From PyPI, after a release is available:

uv add ml-analytics-tools

Directly from GitHub:

uv add git+https://github.com/sdaza/ml-analytics-tools

For local development:

uv sync --all-groups

Configuration

The package loads a .env file from the project root when it is imported. Only configure the services you use.

# Redshift
BI_REDSHIFT_HOST=redshift-cluster.example.com
BI_REDSHIFT_DB=analytics
BI_REDSHIFT_USER=analytics_user
BI_REDSHIFT_PASSWORD=secret
BI_REDSHIFT_PORT=5439

# S3
ML_ANALYTICS_S3_BUCKET=my-analytics-bucket

# MLflow
MLFLOW_TRACKING_URI=https://mlflow.example.com
MLFLOW_TRACKING_USERNAME=user@example.com
MLFLOW_TRACKING_PASSWORD=secret

# Google Sheets
GSHEET_SPREADSHEET_ID=optional-default-sheet-id
GOOGLE_CREDENTIALS='{"type":"service_account", ...}'

# Slack
SLACK_BOT_TOKEN=xoxb-your-token

S3 buckets are never hard-coded. Pass bucket=... or s3_bucket=..., or set ML_ANALYTICS_S3_BUCKET.

AWS Authentication

Use the CLI helper for AWS SSO:

ml-analytics-auth

You can also call it from Python:

from ml_analytics import ensure_aws_authenticated

ensure_aws_authenticated()

See AWS Authentication and CLI Commands for details.

Quick Examples

Query Redshift

from ml_analytics import DataConnector

dc = DataConnector()

df = dc.sql("SELECT * FROM analytics.customer_features LIMIT 100")
df_polars = dc.sql("queries/features.sql", format="polars", country="es")

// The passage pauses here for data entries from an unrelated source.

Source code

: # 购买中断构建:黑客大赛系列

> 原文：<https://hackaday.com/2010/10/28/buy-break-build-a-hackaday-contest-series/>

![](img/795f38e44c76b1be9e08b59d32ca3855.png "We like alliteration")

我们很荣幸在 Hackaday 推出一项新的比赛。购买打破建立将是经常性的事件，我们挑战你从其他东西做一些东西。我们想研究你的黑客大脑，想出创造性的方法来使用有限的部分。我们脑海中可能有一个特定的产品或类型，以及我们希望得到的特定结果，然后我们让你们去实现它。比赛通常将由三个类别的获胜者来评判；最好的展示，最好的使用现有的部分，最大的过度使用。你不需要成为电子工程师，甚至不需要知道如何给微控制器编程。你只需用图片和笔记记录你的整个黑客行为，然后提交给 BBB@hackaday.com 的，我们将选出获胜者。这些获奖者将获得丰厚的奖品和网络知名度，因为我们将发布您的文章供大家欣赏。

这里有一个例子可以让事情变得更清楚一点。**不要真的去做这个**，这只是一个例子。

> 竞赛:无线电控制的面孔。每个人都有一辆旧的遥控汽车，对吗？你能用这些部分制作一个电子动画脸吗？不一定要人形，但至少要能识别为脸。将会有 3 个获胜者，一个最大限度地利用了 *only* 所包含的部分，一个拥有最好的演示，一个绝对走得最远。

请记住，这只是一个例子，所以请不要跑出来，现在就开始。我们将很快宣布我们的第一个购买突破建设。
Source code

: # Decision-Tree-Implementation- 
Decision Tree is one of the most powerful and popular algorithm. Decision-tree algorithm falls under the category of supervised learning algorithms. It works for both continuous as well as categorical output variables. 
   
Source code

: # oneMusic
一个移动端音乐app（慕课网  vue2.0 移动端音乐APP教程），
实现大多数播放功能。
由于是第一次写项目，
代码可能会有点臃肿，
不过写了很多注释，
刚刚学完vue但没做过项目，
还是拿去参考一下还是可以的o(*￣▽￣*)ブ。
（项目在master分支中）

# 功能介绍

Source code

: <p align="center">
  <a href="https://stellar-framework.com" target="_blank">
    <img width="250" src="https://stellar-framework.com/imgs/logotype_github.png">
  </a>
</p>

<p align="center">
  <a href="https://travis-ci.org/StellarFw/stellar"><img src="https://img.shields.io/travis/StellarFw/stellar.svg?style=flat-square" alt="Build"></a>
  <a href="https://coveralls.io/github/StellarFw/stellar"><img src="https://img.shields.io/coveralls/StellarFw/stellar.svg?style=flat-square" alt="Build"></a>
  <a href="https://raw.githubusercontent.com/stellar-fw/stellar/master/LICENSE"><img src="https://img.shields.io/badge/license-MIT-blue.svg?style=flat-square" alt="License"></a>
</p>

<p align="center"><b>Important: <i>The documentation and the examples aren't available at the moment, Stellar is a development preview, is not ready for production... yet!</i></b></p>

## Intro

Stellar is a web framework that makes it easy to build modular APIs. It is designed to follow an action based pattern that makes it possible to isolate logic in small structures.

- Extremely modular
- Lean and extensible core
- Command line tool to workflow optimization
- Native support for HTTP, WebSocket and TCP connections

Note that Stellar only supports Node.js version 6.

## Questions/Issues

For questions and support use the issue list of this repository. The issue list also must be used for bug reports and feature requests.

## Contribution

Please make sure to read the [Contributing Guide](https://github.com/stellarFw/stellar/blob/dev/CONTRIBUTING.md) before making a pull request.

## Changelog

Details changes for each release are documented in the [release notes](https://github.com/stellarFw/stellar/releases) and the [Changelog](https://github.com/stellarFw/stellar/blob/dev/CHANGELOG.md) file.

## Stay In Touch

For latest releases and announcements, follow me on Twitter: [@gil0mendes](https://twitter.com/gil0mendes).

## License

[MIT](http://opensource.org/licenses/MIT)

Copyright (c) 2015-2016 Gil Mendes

Create A Redshift Table From A DataFrame

dc.create_table_from_dataframe(
    df,
    table="model_scores",
    schema="analytics",
    drop_existing_table=True,
)

Work With S3

from ml_analytics import S3Connector

s3 = S3Connector(bucket="my-analytics-bucket", s3_root="projects/churn")

s3.save_dataframe(df, directory="outputs", file_name="scores")

summary = s3.query(
    """
    SELECT segment, count(*) AS rows
    FROM read_parquet('s3://my-analytics-bucket/projects/churn/outputs/*.parquet')
    GROUP BY segment
    """
)

Read And Write Google Sheets

from ml_analytics import GSheet

gsheet = GSheet(credentials_path="gsheet_credentials.json")

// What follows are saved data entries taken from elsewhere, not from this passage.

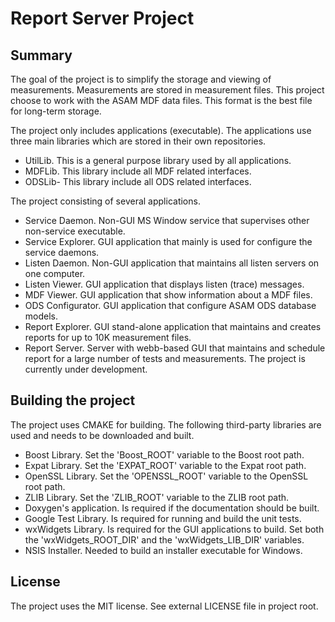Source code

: # Report Server Project

## Summary

The goal of the project is to simplify the storage and viewing of measurements. Measurements are stored in measurement 
files. This project choose to work with the ASAM MDF data files. This format is the best file for 
long-term storage.

The project only includes applications (executable). The applications use three main libraries which are stored
in their own repositories.

- UtilLib. This is a general purpose library used by all applications.
- MDFLib. This library include all MDF related interfaces.
- ODSLib- This library include all ODS related interfaces.

The project consisting of several  applications.
- Service Daemon. Non-GUI MS Window service that supervises other non-service executable.
- Service Explorer. GUI application that mainly is used for configure the service daemons.
- Listen Daemon. Non-GUI application that maintains all listen servers on one computer.
- Listen Viewer. GUI application that displays listen (trace) messages. 
- MDF Viewer. GUI application that show information about a MDF files.
- ODS Configurator. GUI application that configure ASAM ODS database models.
- Report Explorer. GUI stand-alone application that maintains and creates reports for up to 10K measurement files.
- Report Server. Server with webb-based GUI that maintains and schedule report for a large number of tests and measurements.
The project is currently under development.

## Building the project

The project uses CMAKE for building. The following third-party libraries are used and
needs to be downloaded and built.

- Boost Library. Set the 'Boost_ROOT' variable to the Boost root path.
- Expat Library. Set the 'EXPAT_ROOT' variable to the Expat root path.
- OpenSSL Library. Set the 'OPENSSL_ROOT' variable to the OpenSSL root path.
- ZLIB Library. Set the 'ZLIB_ROOT' variable to the ZLIB root path.
- Doxygen's application. Is required if the documentation should be built.
- Google Test Library. Is required for running and build the unit tests.
- wxWidgets Library. Is required for the GUI applications to build. Set both the 'wxWidgets_ROOT_DIR' and the 'wxWidgets_LIB_DIR' variables.
- NSIS Installer. Needed to build an installer executable for Windows.

## License

The project uses the MIT license. See external LICENSE file in project root.


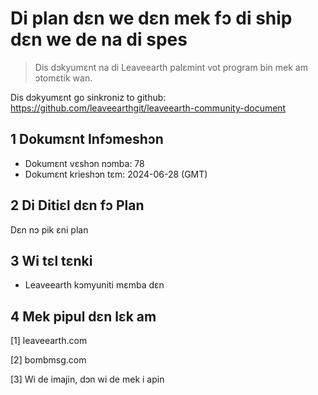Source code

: # Di plan dɛn we dɛn mek fɔ di ship dɛn we de na di spes

>Dis dɔkyumɛnt na di Leaveearth palɛmint vot program bin mek am ɔtomɛtik wan.

Dis dɔkyumɛnt go sinkroniz to github: https://github.com/leaveearthgit/leaveearth-community-document

## 1 Dokumɛnt Infɔmeshɔn

- Dokumɛnt vɛshɔn nɔmba: 78
- Dokumɛnt krieshɔn tɛm: 2024-06-28 (GMT)

## 2 Di Ditiɛl dɛn fɔ Plan

Dɛn nɔ pik ɛni plan

## 3 Wi tɛl tɛnki
* Leaveearth kɔmyuniti mɛmba dɛn

## 4 Mek pipul dɛn lɛk am
[1] leaveearth.com

[2] bombmsg.com

[3] Wi de imajin, dɔn wi de mek i apin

df = gsheet.read_sheet(spreadsheet_id="...", sheet_name="Input")
gsheet.write_sheet(df, spreadsheet_id="...", sheet_name="Results")

Log To MLflow

from ml_analytics import ModelManager

manager = ModelManager(model_name="churn-model", user="user@example.com")

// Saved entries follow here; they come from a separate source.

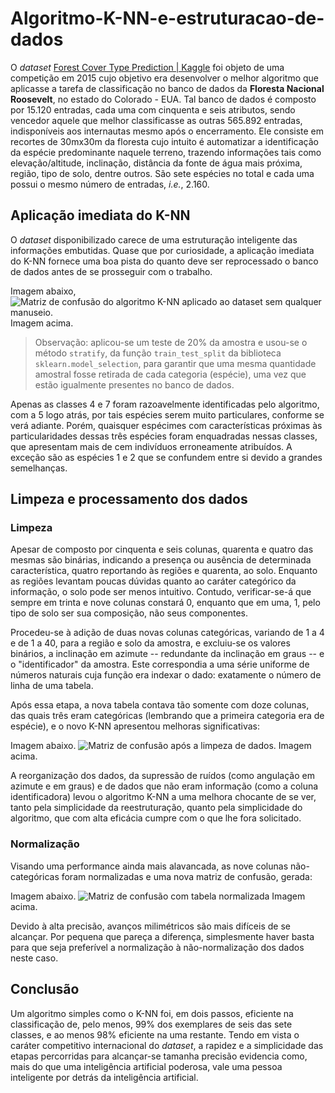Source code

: # Algoritmo-K-NN-e-estruturacao-de-dados

O *dataset* [Forest Cover Type Prediction | Kaggle](https://www.kaggle.com/c/forest-cover-type-prediction) foi objeto de uma competição em 2015 cujo objetivo era desenvolver o melhor algoritmo que aplicasse a tarefa de classificação no banco de dados da **Floresta Nacional Roosevelt**, no estado do Colorado - EUA. Tal banco de dados é composto por 15.120 entradas, cada uma com cinquenta e seis atributos, sendo vencedor aquele que melhor classificasse as outras 565.892 entradas, indisponíveis aos internautas mesmo após o encerramento.
Ele consiste em recortes de 30mx30m da floresta cujo intuito é automatizar a identificação da espécie predominante naquele terreno, trazendo informações tais como elevação/altitude, inclinação, distância da fonte de água mais próxima, região, tipo de solo, dentre outros. São sete espécies no total e cada uma possui o mesmo número de entradas, *i.e.*, 2.160.

## Aplicação imediata do K-NN

O *dataset* disponibilizado carece de uma estruturação inteligente das informações embutidas. Quase que por curiosidade, a aplicação imediata do K-NN fornece uma boa pista do quanto deve ser reprocessado o banco de dados antes de se prosseguir com o trabalho.

Imagem abaixo,
![Matriz de confusão do algoritmo K-NN aplicado ao *dataset* sem qualquer manuseio.](https://drive.google.com/file/d/19ewy1dAsHqgRpZm0pM5asyt4TI2l5sYX/view?usp=sharing)
Imagem acima.

> Observação: aplicou-se um teste de 20% da amostra e usou-se o método `stratify`, da função `train_test_split` da biblioteca `sklearn.model_selection`, para garantir que uma mesma quantidade amostral fosse retirada de cada categoria (espécie), uma vez que estão igualmente presentes no banco de dados.

Apenas as classes 4 e 7 foram razoavelmente identificadas pelo algoritmo, com a 5 logo atrás, por tais espécies serem muito particulares, conforme se verá adiante. Porém, quaisquer espécimes com características próximas às particularidades dessas três espécies foram enquadradas nessas classes, que apresentam mais de cem indivíduos erroneamente atribuídos. A exceção são as espécies 1 e 2 que se confundem entre si devido a grandes semelhanças.

## Limpeza e processamento dos dados
### Limpeza

Apesar de composto por cinquenta e seis colunas, quarenta e quatro das mesmas são binárias, indicando a presença ou ausência de determinada característica, quatro reportando às regiões e quarenta, ao solo. Enquanto as regiões levantam poucas dúvidas quanto ao caráter categórico da informação, o solo pode ser menos intuitivo. Contudo, verificar-se-á que sempre em trinta e nove colunas constará 0, enquanto que em uma, 1, pelo tipo de solo ser sua composição, não seus componentes.

Procedeu-se à adição de duas novas colunas categóricas, variando de 1 a 4 e de 1 a 40, para a região e solo da amostra, e excluiu-se os valores binários, a inclinação em azimute -- redundante da inclinação em graus -- e o "identificador" da amostra. Este correspondia a uma série uniforme de números naturais cuja função era indexar o dado: exatamente o número de linha de uma tabela.

Após essa etapa, a nova tabela contava tão somente com doze colunas, das quais três eram categóricas (lembrando que a primeira categoria era de espécie), e o novo K-NN apresentou melhoras significativas:

Imagem abaixo.
![Matriz de confusão após a limpeza de dados.](https://drive.google.com/file/d/1osbB3199f0hwBiMYcc7MMvsWYo2bx_fB/view?usp=sharing)
Imagem acima.

A reorganização dos dados, da supressão de ruídos (como angulação em azimute e em graus) e de dados que não eram informação (como a coluna identificadora) levou o algoritmo K-NN a uma melhora chocante de se ver, tanto pela simplicidade da reestruturação, quanto pela simplicidade do algoritmo, que com alta eficácia cumpre com o que lhe fora solicitado.

### Normalização

Visando uma performance ainda mais alavancada, as nove colunas não-categóricas foram normalizadas e uma nova matriz de confusão, gerada:

Imagem abaixo.
![Matriz de confusão com tabela normalizada](https://drive.google.com/file/d/1XFvikAV6rhxW9Nt-_Z--q0tL1lOoXvFO/view?usp=sharing)
Imagem acima.

Devido à alta precisão, avanços milimétricos são mais difíceis de se alcançar. Por pequena que pareça a diferença, simplesmente haver basta para que seja preferível a normalização à não-normalização dos dados neste caso.

## Conclusão

Um algoritmo simples como o K-NN foi, em dois passos, eficiente na classificação de, pelo menos, 99% dos exemplares de seis das sete classes, e ao menos 98% eficiente na uma restante. Tendo em vista o caráter competitivo internacional do *dataset*, a rapidez e a simplicidade das etapas percorridas para alcançar-se tamanha precisão evidencia como, mais do que uma inteligência artificial poderosa, vale uma pessoa inteligente por detrás da inteligência artificial.
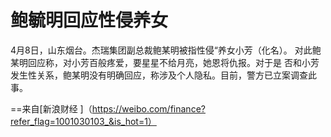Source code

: # 鲍毓明回应性侵养女
4月8日，山东烟台。杰瑞集团副总裁鲍某明被指性侵“养女小芳（化名）。
对此鲍某明回应称，对小芳百般疼爱，要星星不给月亮，她恩将仇报。对于是
否和小芳发生性关系，鲍某明没有明确回应，称涉及个人隐私。目前，警方已立案调查此事。

==来自[新浪财经 ]（https://weibo.com/finance?refer_flag=1001030103_&is_hot=1）
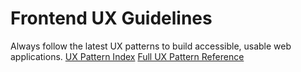 # Frontend UX Guidelines

Always follow the latest UX patterns to build accessible, usable web applications.
[UX Pattern Index](https://uxpatterns.dev/en/llms.txt)
[Full UX Pattern Reference](https://uxpatterns.dev/en/llms-full.txt)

manager.start_run("training")
manager.log_metric("auc", 0.91)
manager.end_run()

Send A Slack Message

from ml_analytics import SlackConnector

slack = SlackConnector()
slack.send_message(channel="#ml-alerts", text="Training finished")

Detailed Guides

Guide Use It For
AWS Authentication AWS SSO setup and Python helpers
CLI Commands Available console commands
Google Sheets Sheets setup, sharing, exports, and examples
Slack Slack token setup and message/file examples
Tunnel Manager SSH tunnel configuration and CLI usage

Development

Run the standard checks before opening a PR:

uv run ruff check
uv run pytest

CI runs Ruff and pytest on Python 3.11 and 3.12.

Releases

This repository uses Release Please. Conventional commits on main create or update a release PR with the next version and changelog. When that PR is merged, the release workflow builds the package and publishes it to PyPI through Trusted Publishing using the pypi GitHub environment.

Contributing

Keep changes small, covered by tests when behavior changes, and free of environment-specific defaults. Prefer explicit configuration over hidden infrastructure assumptions.

Project details


Download files

Download the file for your platform. If you're not sure which to choose, learn more about installing packages.

Source Distribution

ml_analytics_tools-0.2.0.tar.gz (109.0 kB view details)

Uploaded Source

Built Distribution

If you're not sure about the file name format, learn more about wheel file names.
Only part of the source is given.